### Task requirements
Make a verbatim copy of all the records.

### Supplied data

_____

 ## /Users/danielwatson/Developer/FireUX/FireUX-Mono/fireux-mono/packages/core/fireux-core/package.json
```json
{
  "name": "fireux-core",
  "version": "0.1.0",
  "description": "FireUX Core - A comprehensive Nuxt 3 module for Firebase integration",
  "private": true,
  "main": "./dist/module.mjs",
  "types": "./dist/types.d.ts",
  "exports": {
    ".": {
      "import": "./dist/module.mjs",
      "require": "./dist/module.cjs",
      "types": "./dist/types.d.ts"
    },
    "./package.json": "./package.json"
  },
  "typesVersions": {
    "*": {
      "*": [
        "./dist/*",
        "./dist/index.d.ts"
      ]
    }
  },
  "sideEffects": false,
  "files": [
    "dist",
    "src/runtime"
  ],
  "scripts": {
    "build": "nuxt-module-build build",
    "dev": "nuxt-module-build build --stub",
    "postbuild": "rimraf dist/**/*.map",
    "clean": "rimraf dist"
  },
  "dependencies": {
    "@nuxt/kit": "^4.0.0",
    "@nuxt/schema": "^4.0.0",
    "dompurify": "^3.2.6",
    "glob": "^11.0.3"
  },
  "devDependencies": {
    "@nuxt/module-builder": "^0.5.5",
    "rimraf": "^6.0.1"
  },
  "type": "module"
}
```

_____

### Reply
 ## /Users/danielwatson/Developer/FireUX/FireUX-Mono/fireux-mono/packages/core/fireux-core/package.json
```json
{
  "name": "fireux-core",
  "version": "0.1.0",
  "description": "FireUX Core - A comprehensive Nuxt 3 module for Firebase integration",
  "private": true,
  "main": "./dist/module.mjs",
  "types": "./dist/types.d.ts",
  "exports": {
    ".": {
      "import": "./dist/module.mjs",
      "require": "./dist/module.cjs",
      "types": "./dist/types.d.ts"
    },
    "./package.json": "./package.json"
  },
  "typesVersions": {
    "*": {
      "*": [
        "./dist/*",
        "./dist/index.d.ts"
      ]
    }
  },
  "sideEffects": false,
  "files": [
    "dist",
    "src/runtime"
  ],
  "scripts": {
    "build": "nuxt-module-build build",
    "dev": "nuxt-module-build build --stub",
    "postbuild": "rimraf dist/**/*.map",
    "clean": "rimraf dist"
  },
  "dependencies": {
    "@nuxt/kit": "^4.0.0",
    "@nuxt/schema": "^4.0.0",
    "dompurify": "^3.2.6",
    "glob": "^11.0.3"
  },
  "devDependencies": {
    "@nuxt/module-builder": "^0.5.5",
    "rimraf": "^6.0.1"
  },
  "type": "module"
}
```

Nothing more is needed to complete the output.